◆ Task ◆
Reproduce the whole listing below without its pictures, exactly as written.

==== Dataset content ====

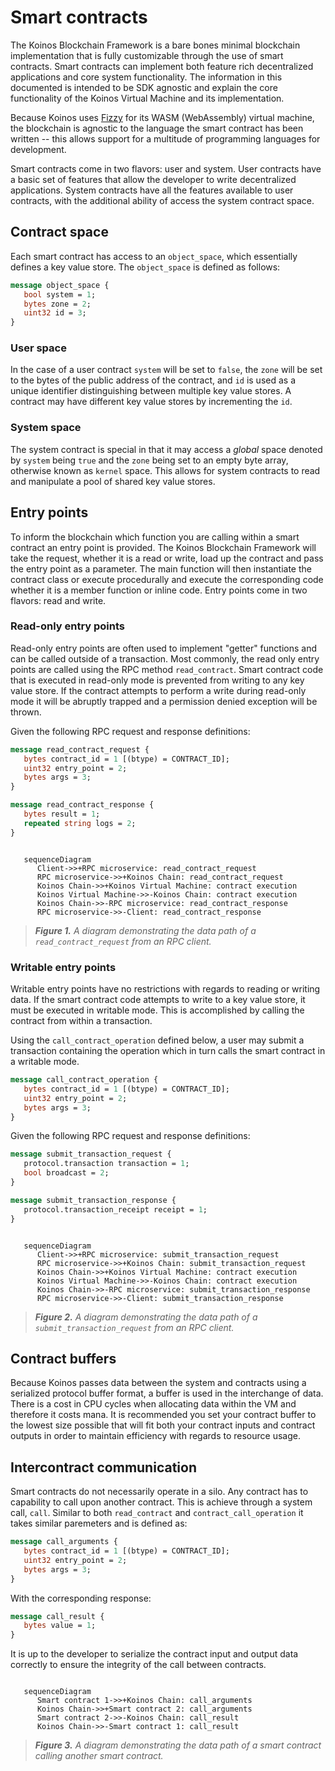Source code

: # Smart contracts

The Koinos Blockchain Framework is a bare bones minimal blockchain implementation that is fully customizable through the use of smart contracts. Smart contracts can implement both feature rich
decentralized applications and core system functionality. The information in this documented is intended to be SDK agnostic and explain the core functionality of the Koinos Virtual Machine and its
implementation.

Because Koinos uses [Fizzy](https://github.com/wasmx/fizzy) for its WASM (WebAssembly) virtual machine, the blockchain is agnostic to the language the smart contract has been written -- this allows
support for a multitude of programming languages for development.

Smart contracts come in two flavors: user and system. User contracts have a basic set of features that allow the developer to
write decentralized applications. System contracts have all the features available to user contracts, with the additional ability of access the system contract space.

## Contract space

Each smart contract has access to an `object_space`, which essentially defines a key value store. The `object_space` is defined as follows:

```proto
message object_space {
   bool system = 1;
   bytes zone = 2;
   uint32 id = 3;
}
```

### User space
In the case of a user contract `system` will be set to `false`, the `zone` will be set to the bytes of the public address of the contract, and `id` is used as a unique identifier distinguishing between multiple key value stores. A contract may
have different key value stores by incrementing the `id`.

### System space
The system contract is special in that it may access a _global_ space denoted by `system` being `true` and the `zone` being set to an empty byte array, otherwise known as `kernel` space. This allows for system contracts to read and manipulate a pool
of shared key value stores.

## Entry points

To inform the blockchain which function you are calling within a smart contract an entry point is provided. The Koinos Blockchain Framework will take the request, whether it is a read or write, load up the contract and pass the entry point as a parameter.
The main function will then instantiate the contract class or execute procedurally and execute the corresponding code whether it is a member function or inline code. Entry points come in two flavors: read and write.

### Read-only entry points

Read-only entry points are often used to implement "getter" functions and can be called outside of a transaction. Most commonly, the read only entry points are called using the RPC method `read_contract`. Smart contract code that is executed
in read-only mode is prevented from writing to any key value store. If the contract attempts to perform a write during read-only mode it will be abruptly trapped and a permission denied exception will be thrown.

Given the following RPC request and response definitions:

```proto
message read_contract_request {
   bytes contract_id = 1 [(btype) = CONTRACT_ID];
   uint32 entry_point = 2;
   bytes args = 3;
}
```

```proto
message read_contract_response {
   bytes result = 1;
   repeated string logs = 2;
}
```

```mermaid

   sequenceDiagram
      Client->>+RPC microservice: read_contract_request
      RPC microservice->>+Koinos Chain: read_contract_request
      Koinos Chain->>+Koinos Virtual Machine: contract execution
      Koinos Virtual Machine->>-Koinos Chain: contract execution
      Koinos Chain->>-RPC microservice: read_contract_response
      RPC microservice->>-Client: read_contract_response
```

> _**Figure 1.** A diagram demonstrating the data path of a `read_contract_request` from an RPC client._

### Writable entry points

Writable entry points have no restrictions with regards to reading or writing data. If the smart contract code attempts to write to a key value store, it must be executed in writable mode. This is accomplished by calling the contract from within
a transaction.

Using the `call_contract_operation` defined below, a user may submit a transaction containing the operation which in turn calls the smart contract in a writable mode.

```proto
message call_contract_operation {
   bytes contract_id = 1 [(btype) = CONTRACT_ID];
   uint32 entry_point = 2;
   bytes args = 3;
}
```

Given the following RPC request and response definitions:

```proto
message submit_transaction_request {
   protocol.transaction transaction = 1;
   bool broadcast = 2;
}
```

```proto
message submit_transaction_response {
   protocol.transaction_receipt receipt = 1;
}
```

```mermaid

   sequenceDiagram
      Client->>+RPC microservice: submit_transaction_request
      RPC microservice->>+Koinos Chain: submit_transaction_request
      Koinos Chain->>+Koinos Virtual Machine: contract execution
      Koinos Virtual Machine->>-Koinos Chain: contract execution
      Koinos Chain->>-RPC microservice: submit_transaction_response
      RPC microservice->>-Client: submit_transaction_response
```

> _**Figure 2.** A diagram demonstrating the data path of a `submit_transaction_request` from an RPC client._

## Contract buffers

Because Koinos passes data between the system and contracts using a serialized protocol buffer format, a buffer is used in the interchange of data. There is a cost in CPU cycles when allocating
data within the VM and therefore it costs mana. It is recommended you set your contract buffer to the lowest size possible that will fit both your contract inputs and contract outputs in order to
maintain efficiency with regards to resource usage.

## Intercontract communication

Smart contracts do not necessarily operate in a silo. Any contract has to capability to call upon another contract. This is achieve through a system call, `call`. Similar to both `read_contract` and
`contract_call_operation` it takes similar paremeters and is defined as:

```proto
message call_arguments {
   bytes contract_id = 1 [(btype) = CONTRACT_ID];
   uint32 entry_point = 2;
   bytes args = 3;
}
```

With the corresponding response:

```proto
message call_result {
   bytes value = 1;
}
```

It is up to the developer to serialize the contract input and output data correctly to ensure the integrity of the call between contracts.

```mermaid

   sequenceDiagram
      Smart contract 1->>+Koinos Chain: call_arguments
      Koinos Chain->>+Smart contract 2: call_arguments
      Smart contract 2->>-Koinos Chain: call_result
      Koinos Chain->>-Smart contract 1: call_result
```

> _**Figure 3.** A diagram demonstrating the data path of a smart contract calling another smart contract._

====

◆ Task answer ◆
Source code

: # Smart contracts

The Koinos Blockchain Framework is a bare bones minimal blockchain implementation that is fully customizable through the use of smart contracts. Smart contracts can implement both feature rich
decentralized applications and core system functionality. The information in this documented is intended to be SDK agnostic and explain the core functionality of the Koinos Virtual Machine and its
implementation.

Because Koinos uses [Fizzy](https://github.com/wasmx/fizzy) for its WASM (WebAssembly) virtual machine, the blockchain is agnostic to the language the smart contract has been written -- this allows
support for a multitude of programming languages for development.

Smart contracts come in two flavors: user and system. User contracts have a basic set of features that allow the developer to
write decentralized applications. System contracts have all the features available to user contracts, with the additional ability of access the system contract space.

## Contract space

Each smart contract has access to an `object_space`, which essentially defines a key value store. The `object_space` is defined as follows:

```proto
message object_space {
   bool system = 1;
   bytes zone = 2;
   uint32 id = 3;
}
```

### User space
In the case of a user contract `system` will be set to `false`, the `zone` will be set to the bytes of the public address of the contract, and `id` is used as a unique identifier distinguishing between multiple key value stores. A contract may
have different key value stores by incrementing the `id`.

### System space
The system contract is special in that it may access a _global_ space denoted by `system` being `true` and the `zone` being set to an empty byte array, otherwise known as `kernel` space. This allows for system contracts to read and manipulate a pool
of shared key value stores.

## Entry points

To inform the blockchain which function you are calling within a smart contract an entry point is provided. The Koinos Blockchain Framework will take the request, whether it is a read or write, load up the contract and pass the entry point as a parameter.
The main function will then instantiate the contract class or execute procedurally and execute the corresponding code whether it is a member function or inline code. Entry points come in two flavors: read and write.

### Read-only entry points

Read-only entry points are often used to implement "getter" functions and can be called outside of a transaction. Most commonly, the read only entry points are called using the RPC method `read_contract`. Smart contract code that is executed
in read-only mode is prevented from writing to any key value store. If the contract attempts to perform a write during read-only mode it will be abruptly trapped and a permission denied exception will be thrown.

Given the following RPC request and response definitions:

```proto
message read_contract_request {
   bytes contract_id = 1 [(btype) = CONTRACT_ID];
   uint32 entry_point = 2;
   bytes args = 3;
}
```

```proto
message read_contract_response {
   bytes result = 1;
   repeated string logs = 2;
}
```

```mermaid

   sequenceDiagram
      Client->>+RPC microservice: read_contract_request
      RPC microservice->>+Koinos Chain: read_contract_request
      Koinos Chain->>+Koinos Virtual Machine: contract execution
      Koinos Virtual Machine->>-Koinos Chain: contract execution
      Koinos Chain->>-RPC microservice: read_contract_response
      RPC microservice->>-Client: read_contract_response
```

> _**Figure 1.** A diagram demonstrating the data path of a `read_contract_request` from an RPC client._

### Writable entry points

Writable entry points have no restrictions with regards to reading or writing data. If the smart contract code attempts to write to a key value store, it must be executed in writable mode. This is accomplished by calling the contract from within
a transaction.

Using the `call_contract_operation` defined below, a user may submit a transaction containing the operation which in turn calls the smart contract in a writable mode.

```proto
message call_contract_operation {
   bytes contract_id = 1 [(btype) = CONTRACT_ID];
   uint32 entry_point = 2;
   bytes args = 3;
}
```

Given the following RPC request and response definitions:

```proto
message submit_transaction_request {
   protocol.transaction transaction = 1;
   bool broadcast = 2;
}
```

```proto
message submit_transaction_response {
   protocol.transaction_receipt receipt = 1;
}
```

```mermaid

   sequenceDiagram
      Client->>+RPC microservice: submit_transaction_request
      RPC microservice->>+Koinos Chain: submit_transaction_request
      Koinos Chain->>+Koinos Virtual Machine: contract execution
      Koinos Virtual Machine->>-Koinos Chain: contract execution
      Koinos Chain->>-RPC microservice: submit_transaction_response
      RPC microservice->>-Client: submit_transaction_response
```

> _**Figure 2.** A diagram demonstrating the data path of a `submit_transaction_request` from an RPC client._

## Contract buffers

Because Koinos passes data between the system and contracts using a serialized protocol buffer format, a buffer is used in the interchange of data. There is a cost in CPU cycles when allocating
data within the VM and therefore it costs mana. It is recommended you set your contract buffer to the lowest size possible that will fit both your contract inputs and contract outputs in order to
maintain efficiency with regards to resource usage.

## Intercontract communication

Smart contracts do not necessarily operate in a silo. Any contract has to capability to call upon another contract. This is achieve through a system call, `call`. Similar to both `read_contract` and
`contract_call_operation` it takes similar paremeters and is defined as:

```proto
message call_arguments {
   bytes contract_id = 1 [(btype) = CONTRACT_ID];
   uint32 entry_point = 2;
   bytes args = 3;
}
```

With the corresponding response:

```proto
message call_result {
   bytes value = 1;
}
```

It is up to the developer to serialize the contract input and output data correctly to ensure the integrity of the call between contracts.

```mermaid

   sequenceDiagram
      Smart contract 1->>+Koinos Chain: call_arguments
      Koinos Chain->>+Smart contract 2: call_arguments
      Smart contract 2->>-Koinos Chain: call_result
      Koinos Chain->>-Smart contract 1: call_result
```

> _**Figure 3.** A diagram demonstrating the data path of a smart contract calling another smart contract._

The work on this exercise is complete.